Hierarchical Majoranas in a Programmable Nanowire Network

TL;DR

This paper introduces a hierarchical nanowire network architecture that enables the creation and manipulation of logical Majorana zero modes through gate-controlled hybridization of physical Majoranas, facilitating topological quantum computation.

Contribution

It presents a novel hierarchical design for logical Majoranas in a programmable nanowire network, allowing adiabatic control and braiding without moving physical Majoranas.

Findings

Hierarchical architecture for logical Majoranas using physical Majoranas at Y-junctions.

Gate voltage patterns can generate and manipulate logical Majoranas.

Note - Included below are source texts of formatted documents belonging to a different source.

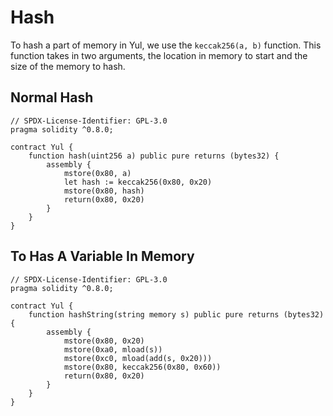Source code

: # Hash

To hash a part of memory in Yul, we use the `keccak256(a, b)` function. This function takes in two arguments, the location in memory to start and the size of the memory to hash.

## Normal Hash

```solidity
// SPDX-License-Identifier: GPL-3.0
pragma solidity ^0.8.0;

contract Yul {
    function hash(uint256 a) public pure returns (bytes32) {
        assembly {
            mstore(0x80, a)
            let hash := keccak256(0x80, 0x20)
            mstore(0x80, hash)
            return(0x80, 0x20)
        }
    }
}
```

## To Has A Variable In Memory

```solidity
// SPDX-License-Identifier: GPL-3.0
pragma solidity ^0.8.0;

contract Yul {
    function hashString(string memory s) public pure returns (bytes32) {
        assembly {
            mstore(0x80, 0x20)
            mstore(0xa0, mload(s))
            mstore(0xc0, mload(add(s, 0x20)))
            mstore(0x80, keccak256(0x80, 0x60))
            return(0x80, 0x20)
        }
    }
}
```
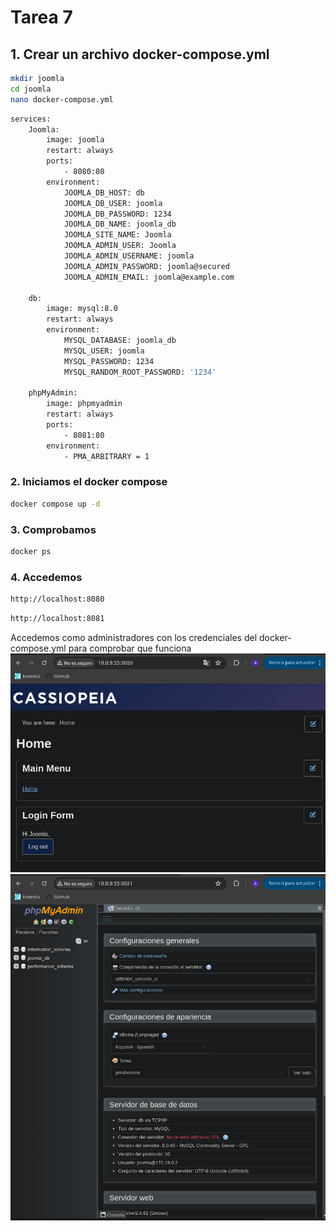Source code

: # Tarea 7

## 1. Crear un archivo docker-compose.yml
```bash
mkdir joomla
cd joomla
nano docker-compose.yml
```

```bash
services:
    Joomla:
        image: joomla
        restart: always
        ports:
            - 8080:80
        environment:
            JOOMLA_DB_HOST: db
            JOOMLA_DB_USER: joomla
            JOOMLA_DB_PASSWORD: 1234
            JOOMLA_DB_NAME: joomla_db
            JOOMLA_SITE_NAME: Joomla
            JOOMLA_ADMIN_USER: Joomla
            JOOMLA_ADMIN_USERNAME: joomla
            JOOMLA_ADMIN_PASSWORD: joomla@secured
            JOOMLA_ADMIN_EMAIL: joomla@example.com
    
    db:
        image: mysql:8.0
        restart: always
        environment:
            MYSQL_DATABASE: joomla_db
            MYSQL_USER: joomla
            MYSQL_PASSWORD: 1234
            MYSQL_RANDOM_ROOT_PASSWORD: '1234'
        
    phpMyAdmin:
        image: phpmyadmin
        restart: always
        ports:
            - 8081:80
        environment:
            - PMA_ARBITRARY = 1
```
### 2. Iniciamos el docker compose
```bash
docker compose up -d
```
### 3. Comprobamos
```bash
docker ps
``` 
### 4. Accedemos
```bash
http://localhost:8080
```
```bash
http://localhost:8081
```
Accedemos como administradores con los credenciales del docker-compose.yml para comprobar que funciona
![Screenshot_20241111_103352.png](img/Screenshot_20241111_103352.png)
![Screenshot_20241111_103452.png](img/Screenshot_20241111_103452.png)

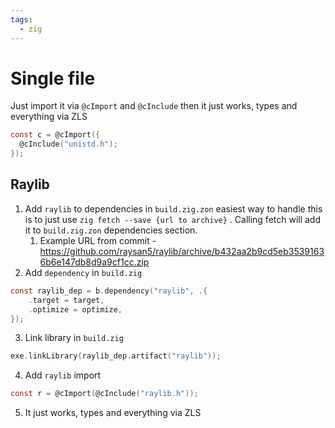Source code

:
 ```yaml
---
tags:
  - zig
---
```


# Single file
Just import it via `@cImport` and `@cInclude` then it just works, types and everything via ZLS
```c
const c = @cImport({
  @cInclude("unistd.h");
});
```
## Raylib
1. Add `raylib` to dependencies in `build.zig.zon` easiest way to handle this is to just use `zig fetch --save {url to archive}` . Calling fetch will add it to `build.zig.zon` dependencies section.
	1. Example URL from commit - https://github.com/raysan5/raylib/archive/b432aa2b9cd5eb35391636b6e147db8d9a9cf1cc.zip
2. Add `dependency` in `build.zig`
```c
const raylib_dep = b.dependency("raylib", .{
	.target = target,
	.optimize = optimize,
});
```
3. Link library in `build.zig`
```c
exe.linkLibrary(raylib_dep.artifact("raylib"));
```
4. Add `raylib` import
```c
const r = @cImport(@cInclude("raylib.h"));
```
5. It just works, types and everything via ZLS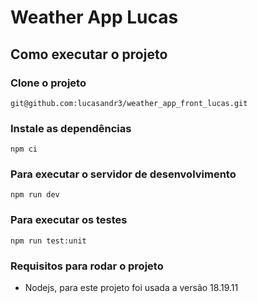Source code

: # Weather App Lucas


## Como executar o projeto

### Clone o projeto

```
git@github.com:lucasandr3/weather_app_front_lucas.git
```

### Instale as dependências

```
npm ci
```

### Para executar o servidor de desenvolvimento

```
npm run dev
```

### Para executar os testes

```
npm run test:unit
```

### Requisitos para rodar o projeto

- Nodejs, para este projeto foi usada a versão 18.19.11
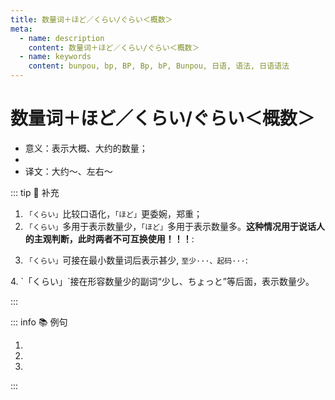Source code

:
 ```yaml
---
title: 数量词＋ほど／くらい/ぐらい＜概数＞
meta:
  - name: description
    content: 数量词＋ほど／くらい/ぐらい＜概数＞
  - name: keywords
    content: bunpou, bp, BP, Bp, bP, Bunpou, 日语, 语法, 日语语法
---
```


# 数量词＋ほど／くらい/ぐらい＜概数＞

- 意义：表示大概、大约的数量；
- <grammer-content sentence="接续：**表示时间、数量或距离等名词** + ほど；" />
- 译文：大约～、左右～

::: tip :bookmark: 补充

1. `「くらい」`比较口语化，`「ほど」`更委婉，郑重；
2. `「くらい」`多用于表示数量少，`「ほど」`多用于表示数量多。**这种情况用于说话人的主观判断，此时两者不可互换使用！！！**:

<div class="bunpou-block">

  <grammer-content sentence='クラスには20[人/にん]**ぐらい**います。' trans='班里只有20个人左右啊。😞 (表示数量少)' />
  <grammer-content sentence='クラスには200[人/にん]**ほど**います。' trans='班里有200个人这么多呐！😲(表示数量多)' />

</div>

3. `「くらい」`可接在最小数量词后表示甚少, `至少···、起码···`:

<div class="bunpou-block">

  <grammer-content sentence='とても[景色/けしき]のいいところだから、[一度/いちど]**ぐらい**[行っ/いっ]て[見よう/みよう]。' trans='这儿风景这么好，我们至少得去看一次吧。' />

</div>
4. `「くらい」`接在形容数量少的副词“少し、ちょっと”等后面，表示数量少。

<div class="bunpou-block">

  <grammer-content sentence='A: お[金/かね]がありますか。' trans='A: 你有钱么？  ' />
  <grammer-content sentence='B: [少し/すこし]**ぐらい**はありますが、たくさんはありません。' trans='B: 有，但不多。' />

</div>

:::

::: info :books: 例句

1. <grammer-content sentence='[会社/かいしゃ]は[一週間/いちしゅうかん]**ほど**[休み/やすみ]になる。' trans='这家公司将关闭一个星期左右。' />
2. <grammer-content sentence='[私/わたし]は[病気/びょうき]で[一週間/いちしゅうかん]**ほど**[学校/がっこう]を[休み/やすみ]ました。' trans='我因病缺课一周左右。' />
3. <grammer-content sentence='[毎朝/まいあさ]３０[分/ぶん]**ほど**[日本語/にほんご]を[朗読/ろうどく]しています。' trans='每天早上读30分钟左右日语。' />

:::
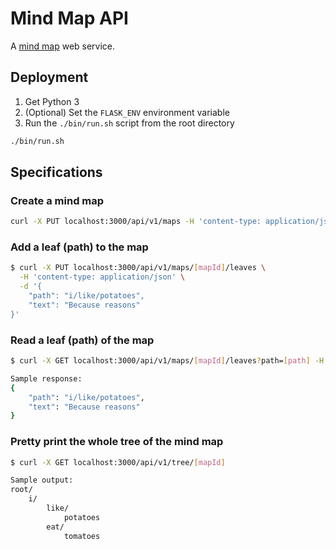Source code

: # Mind Map API

A [mind map](https://en.wikipedia.org/wiki/Mind_map) web service.

## Deployment

1. Get Python 3
2. (Optional) Set the `FLASK_ENV` environment variable
3. Run the `./bin/run.sh` script from the root directory
```bash
./bin/run.sh
```

## Specifications

### Create a mind map

```bash
curl -X PUT localhost:3000/api/v1/maps -H 'content-type: application/json' -d '{"id": "my-map"}'
```

### Add a leaf (path) to the map

```bash
$ curl -X PUT localhost:3000/api/v1/maps/[mapId]/leaves \
  -H 'content-type: application/json' \
  -d '{
    "path": "i/like/potatoes",
    "text": "Because reasons"
}'
```

### Read a leaf (path) of the map

```bash
$ curl -X GET localhost:3000/api/v1/maps/[mapId]/leaves?path=[path] -H 'content-type: application/json'

Sample response:
{
    "path": "i/like/potatoes",
    "text": "Because reasons"
}
```

### Pretty print the whole tree of the mind map

```bash
$ curl -X GET localhost:3000/api/v1/tree/[mapId]

Sample output:
root/
    i/
        like/
            potatoes
        eat/
            tomatoes
```
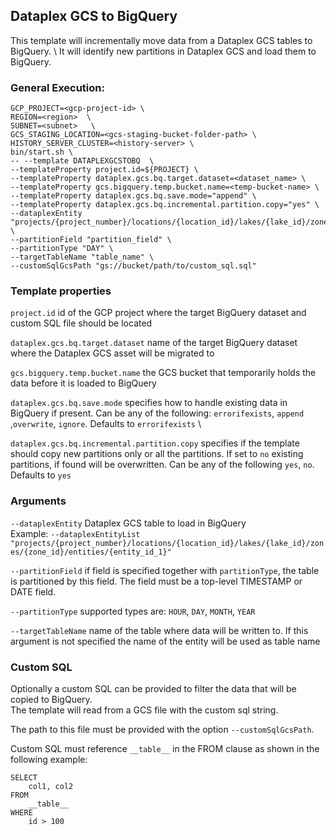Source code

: ## Dataplex GCS to BigQuery

This template will incrementally move data from a Dataplex GCS tables to BigQuery. \ 
It will identify new partitions in Dataplex GCS and load them to BigQuery.


### General Execution:

```
GCP_PROJECT=<gcp-project-id> \
REGION=<region>  \
SUBNET=<subnet>   \
GCS_STAGING_LOCATION=<gcs-staging-bucket-folder-path> \
HISTORY_SERVER_CLUSTER=<history-server> \
bin/start.sh \
-- --template DATAPLEXGCSTOBQ  \
--templateProperty project.id=${PROJECT} \
--templateProperty dataplex.gcs.bq.target.dataset=<dataset_name> \
--templateProperty gcs.bigquery.temp.bucket.name=<temp-bucket-name> \
--templateProperty dataplex.gcs.bq.save.mode="append" \
--templateProperty dataplex.gcs.bq.incremental.partition.copy="yes" \
--dataplexEntity "projects/{project_number}/locations/{location_id}/lakes/{lake_id}/zones/{zone_id}/entities/{entity_id_1}" \
--partitionField "partition_field" \
--partitionType "DAY" \
--targetTableName "table_name" \
--customSqlGcsPath "gs://bucket/path/to/custom_sql.sql" 
```

### Template properties
`project.id` id of the GCP project where the target BigQuery dataset and custom 
SQL file should be located

`dataplex.gcs.bq.target.dataset` name of the target BigQuery dataset where the 
Dataplex GCS asset will be migrated to

`gcs.bigquery.temp.bucket.name` the GCS bucket that temporarily holds the data 
before it is loaded to BigQuery

`dataplex.gcs.bq.save.mode` specifies how to handle existing data in BigQuery 
if present. 
Can be any of the following: `errorifexists`, `append` ,`overwrite`, `ignore`. 
Defaults to `errorifexists` \

`dataplex.gcs.bq.incremental.partition.copy` specifies if the template should 
copy new partitions only or all the partitions. If set to `no` existing 
partitions, if found will be overwritten. Can be any of the following `yes`, 
`no`. Defaults to `yes`

### Arguments
`--dataplexEntity` Dataplex GCS table to load in BigQuery \
Example: `--dataplexEntityList "projects/{project_number}/locations/{location_id}/lakes/{lake_id}/zones/{zone_id}/entities/{entity_id_1}"`

`--partitionField` if field is specified together with `partitionType`, the 
table is partitioned by this field. The field must be a top-level TIMESTAMP 
or DATE field.

`--partitionType` supported types are: `HOUR`, `DAY`, `MONTH`, `YEAR`

`--targetTableName` name of the table where data will be written to. If this 
argument is not specified the name of the entity will be used as table name

### Custom SQL 

Optionally a custom SQL can be provided to filter the data that will be copied 
to BigQuery. \
The template will read from a GCS file with the custom sql string.

The path to this file must be provided with the option `--customSqlGcsPath`. 

Custom SQL must reference `__table__` in the FROM clause as shown in the 
following example:

```
SELECT 
    col1, col2
FROM
    __table__
WHERE 
    id > 100
```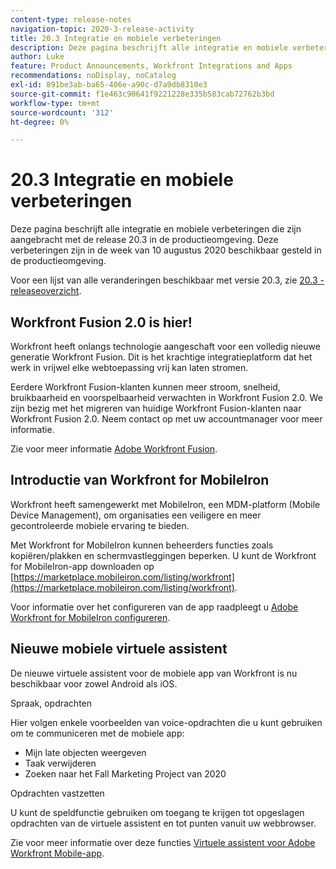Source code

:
 ```yaml
---
content-type: release-notes
navigation-topic: 2020-3-release-activity
title: 20.3 Integratie en mobiele verbeteringen
description: Deze pagina beschrijft alle integratie en mobiele verbeteringen die zijn aangebracht met de release 20.3 in de productieomgeving. Deze verbeteringen zijn in de week van 10 augustus 2020 beschikbaar gesteld in de productieomgeving.
author: Luke
feature: Product Announcements, Workfront Integrations and Apps
recommendations: noDisplay, noCatalog
exl-id: 891be3ab-ba65-406e-a90c-d7a9db8310e3
source-git-commit: f1e463c90641f9221228e335b583cab72762b3bd
workflow-type: tm+mt
source-wordcount: '312'
ht-degree: 0%

---
```


# 20.3 Integratie en mobiele verbeteringen

Deze pagina beschrijft alle integratie en mobiele verbeteringen die zijn aangebracht met de release 20.3 in de productieomgeving. Deze verbeteringen zijn in de week van 10 augustus 2020 beschikbaar gesteld in de productieomgeving.

Voor een lijst van alle veranderingen beschikbaar met versie 20.3, zie [20.3 - releaseoverzicht](../../../product-announcements/product-releases/20.3-release-activity/20-3-release-overview.md).

## Workfront Fusion 2.0 is hier!

Workfront heeft onlangs technologie aangeschaft voor een volledig nieuwe generatie Workfront Fusion. Dit is het krachtige integratieplatform dat het werk in vrijwel elke webtoepassing vrij kan laten stromen.

Eerdere Workfront Fusion-klanten kunnen meer stroom, snelheid, bruikbaarheid en voorspelbaarheid verwachten in Workfront Fusion 2.0. We zijn bezig met het migreren van huidige Workfront Fusion-klanten naar Workfront Fusion 2.0. Neem contact op met uw accountmanager voor meer informatie.

Zie voor meer informatie [Adobe Workfront Fusion](../../../workfront-fusion/workfront-fusion-2.md).

## Introductie van Workfront for MobileIron

Workfront heeft samengewerkt met MobileIron, een MDM-platform (Mobile Device Management), om organisaties een veiligere en meer gecontroleerde mobiele ervaring te bieden.

Met Workfront for MobileIron kunnen beheerders functies zoals kopiëren/plakken en schermvastleggingen beperken. U kunt de Workfront for MobileIron-app downloaden op [https://marketplace.mobileiron.com/listing/workfront](https://marketplace.mobileiron.com/listing/workfront).

Voor informatie over het configureren van de app raadpleegt u [Adobe Workfront for MobileIron configureren](../../../workfront-basics/mobile-apps/using-the-workfront-mobile-app/wf-mobileiron-configs.md).

## Nieuwe mobiele virtuele assistent

De nieuwe virtuele assistent voor de mobiele app van Workfront is nu beschikbaar voor zowel Android als iOS.

Spraak, opdrachten

Hier volgen enkele voorbeelden van voice-opdrachten die u kunt gebruiken om te communiceren met de mobiele app:

* Mijn late objecten weergeven
* Taak verwijderen
* Zoeken naar het Fall Marketing Project van 2020

Opdrachten vastzetten

U kunt de speldfunctie gebruiken om toegang te krijgen tot opgeslagen opdrachten van de virtuele assistent en tot punten vanuit uw webbrowser.

Zie voor meer informatie over deze functies [Virtuele assistent voor Adobe Workfront Mobile-app](../../../workfront-basics/mobile-apps/using-the-workfront-mobile-app/wf-mobile-virtual-assistant.md).

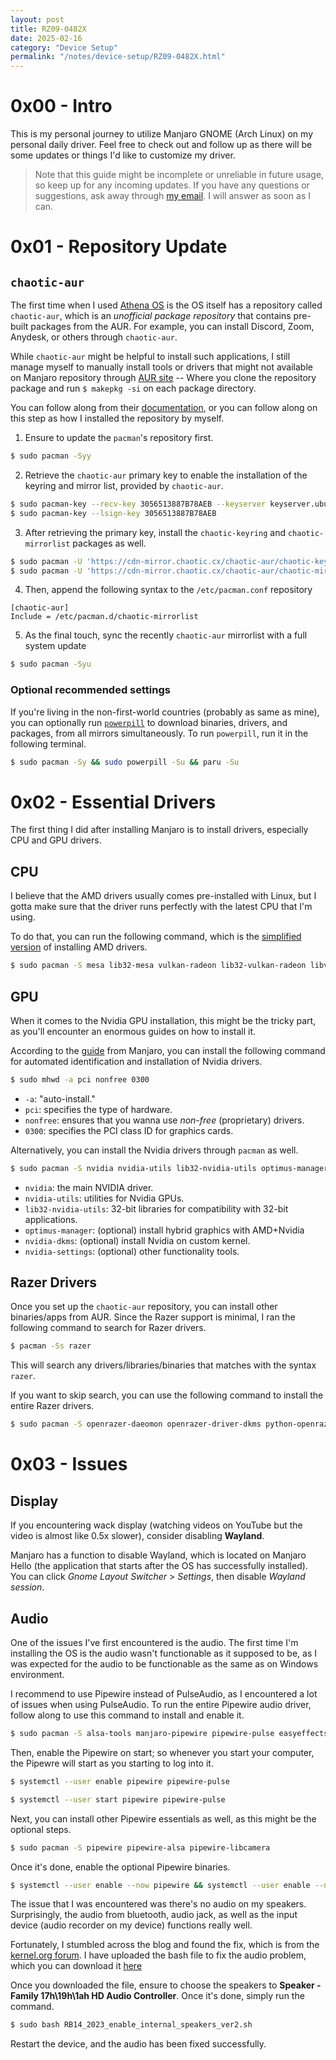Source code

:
 ```yaml
---
layout: post
title: RZ09-0482X
date: 2025-02-16
category: "Device Setup"
permalink: "/notes/device-setup/RZ09-0482X.html"
---
```


# 0x00 - Intro
This is my personal journey to utilize Manjaro GNOME (Arch Linux) on my personal daily driver. Feel free to check out and follow up as there will be some updates or things I'd like to customize my driver.

> Note that this guide might be incomplete or unreliable in future usage, so keep up for any incoming updates. If you have any questions or suggestions, ask away through [my email](mailto:rchmdxp@proton.me). I will answer as soon as I can.

# 0x01 - Repository Update

## `chaotic-aur`
The first time when I used [Athena OS](https://athenaos.org/) is the OS itself has a repository called `chaotic-aur`, which is an _unofficial package repository_ that contains pre-built packages from the AUR. For example, you can install Discord, Zoom, Anydesk, or others through `chaotic-aur`.

While `chaotic-aur` might be helpful to install such applications, I still manage myself to manually install tools or drivers that might not available on Manjaro repository through [AUR site](https://aur.archlinux.org/) -- Where you clone the repository package and run `$ makepkg -si` on each package directory.

You can follow along from their [documentation](https://aur.chaotic.cx/docs), or you can follow along on this step as how I installed the repository by myself.
1. Ensure to update the `pacman`'s repository first.
```bash
$ sudo pacman -Syy 
```
2. Retrieve the `chaotic-aur` primary key to enable the installation of the keyring and mirror list, provided by `chaotic-aur`.
```bash
$ sudo pacman-key --recv-key 3056513887B78AEB --keyserver keyserver.ubuntu.com
$ sudo pacman-key --lsign-key 3056513887B78AEB
```
3. After retrieving the primary key, install the `chaotic-keyring` and `chaotic-mirrorlist` packages as well.
```bash
$ sudo pacman -U 'https://cdn-mirror.chaotic.cx/chaotic-aur/chaotic-keyring.pkg.tar.zst'
$ sudo pacman -U 'https://cdn-mirror.chaotic.cx/chaotic-aur/chaotic-mirrorlist.pkg.tar.zst'
```
4. Then, append the following syntax to the `/etc/pacman.conf` repository
```
[chaotic-aur]
Include = /etc/pacman.d/chaotic-mirrorlist
```
5. As the final touch, sync the recently `chaotic-aur` mirrorlist with a full system update
```bash
$ sudo pacman -Syu
```

### Optional recommended settings
If you're living in the non-first-world countries (probably as same as mine), you can optionally run [`powerpill`](https://wiki.archlinux.org/index.php/Powerpill) to download binaries, drivers, and packages, from all mirrors simultaneously. To run `powerpill`, run it in the following terminal.
```bash
$ sudo pacman -Sy && sudo powerpill -Su && paru -Su
```

# 0x02 - Essential Drivers
The first thing I did after installing Manjaro is to install drivers, especially CPU and GPU drivers.

## CPU
I believe that the AMD drivers usually comes pre-installed with Linux, but I gotta make sure that the driver runs perfectly with the latest CPU that I'm using.

To do that, you can run the following command, which is the [simplified version](https://www.reddit.com/r/archlinux/comments/17zgz7b/i_am_new_to_arch_and_linux_how_can_i_install_amd/) of installing AMD drivers.
```bash
$ sudo pacman -S mesa lib32-mesa vulkan-radeon lib32-vulkan-radeon libva-mesa-driver libva-utils
```

## GPU
When it comes to the Nvidia GPU installation, this might be the tricky part, as you'll encounter an enormous guides on how to install it. 

According to the [guide](https://wiki.manjaro.org/index.php/Configure_Graphics_Cards) from Manjaro, you can install the following command for automated identification and installation of Nvidia drivers.

```bash
$ sudo mhwd -a pci nonfree 0300
```
- `-a`: "auto-install."
- `pci`: specifies the type of hardware.
- `nonfree`: ensures that you wanna use _non-free_ (proprietary) drivers.
- `0300`: specifies the PCI class ID for graphics cards.

Alternatively, you can install the Nvidia drivers through `pacman` as well.
```bash
$ sudo pacman -S nvidia nvidia-utils lib32-nvidia-utils optimus-manager nvidia-dkms nvidia-settings
```
- `nvidia`: the main NVIDIA driver.
- `nvidia-utils`: utilities for Nvidia GPUs.
- `lib32-nvidia-utils`: 32-bit libraries for compatibility with 32-bit applications.
- `optimus-manager`: (optional) install hybrid graphics with AMD+Nvidia
- `nvidia-dkms`: (optional) install Nvidia on custom kernel.
- `nvidia-settings`: (optional) other functionality tools.

## Razer Drivers
Once you set up the `chaotic-aur` repository, you can install other binaries/apps from AUR. Since the Razer support is minimal, I ran the following command to search for Razer drivers.
```bash
$ pacman -Ss razer
```
This will search any drivers/libraries/binaries that matches with the syntax `razer`.

If you want to skip search, you can use the following command to install the entire Razer drivers.
```bash
$ sudo pacman -S openrazer-daeomon openrazer-driver-dkms python-openrazer polychromatic
```

# 0x03 - Issues

## Display
If you encountering wack display (watching videos on YouTube but the video is almost like 0.5x slower), consider disabling **Wayland**.

Manjaro has a function to disable Wayland, which is located on Manjaro Hello (the application that starts after the OS has successfully installed). You can click _Gnome Layout Switcher_ > _Settings_, then disable _Wayland session_.

## Audio
One of the issues I've first encountered is the audio. The first time I'm installing the OS is the audio wasn't functionable as it supposed to be, as I was expected for the audio to be functionable as the same as on Windows environment.

I recommend to use Pipewire instead of PulseAudio, as I encountered a lot of issues when using PulseAudio. To run the entire Pipewire audio driver, follow along to use this command to install and enable it.
```bash
$ sudo pacman -S alsa-tools manjaro-pipewire pipewire-pulse easyeffects pipewire-jack pipewire-v4l2 pipewire-x11-bell pipewire-zeroconf 
```

Then, enable the Pipewire on start; so whenever you start your computer, the Pipewre will start as you starting to log into it.
```bash
$ systemctl --user enable pipewire pipewire-pulse

$ systemctl --user start pipewire pipewire-pulse
```

Next, you can install other Pipewire essentials as well, as this might be the optional steps.
```bash
$ sudo pacman -S pipewire pipewire-alsa pipewire-libcamera
```

Once it's done, enable the optional Pipewire binaries.
```bash
$ systemctl --user enable --now pipewire && systemctl --user enable --now wireplumber &&  systemctl --user enable --now pipewire-pulse
```

The issue that I was encountered was there's no audio on my speakers. Surprisingly, the audio from bluetooth, audio jack, as well as the input device (audio recorder on my device) functions really well.

Fortunately, I stumbled across the blog and found the fix, which is from the [kernel.org forum](https://bugzilla.kernel.org/show_bug.cgi?id=207423#c94). I have uploaded the bash file to fix the audio problem, which you can download it [here](https://bugzilla.kernel.org/attachment.cgi?id=306157)

Once you downloaded the file, ensure to choose the speakers to **Speaker - Family 17h\19h\1ah HD Audio Controller**. Once it's done, simply run the command.
```bash
$ sudo bash RB14_2023_enable_internal_speakers_ver2.sh
```

Restart the device, and the audio has been fixed successfully.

Supports adiabatic braiding operations for topological quantum computing.

Abstract

We propose a hierarchical architecture for building "logical" Majorana zero modes using "physical" Majorana zero modes at the Y-junctions of a hexagonal network of semiconductor nanowires. Each Y-junction contains three "physical" Majoranas, which hybridize when placed in close proximity, yielding a single effective Majorana mode near zero energy. The hybridization of effective Majorana modes on neighboring Y-junctions is controlled by applied gate voltages on the links of the honeycomb network. This gives rise to a tunable tight-binding model of effective Majorana modes. We show that selecting the gate voltages that generate a Kekul\'e vortex pattern in the set of hybridization amplitudes yields an emergent "logical" Majorana zero mode bound to the vortex core. The position of a logical Majorana can be tuned adiabatically, \textit{without} moving any of the "physical" Majoranas or closing any energy gaps, by programming the values of the gate voltages to change as functions of time. A nanowire network supporting multiple such "logical" Majorana zero modes provides a physical platform for performing adiabatic non-Abelian braiding operations in a fully controllable manner.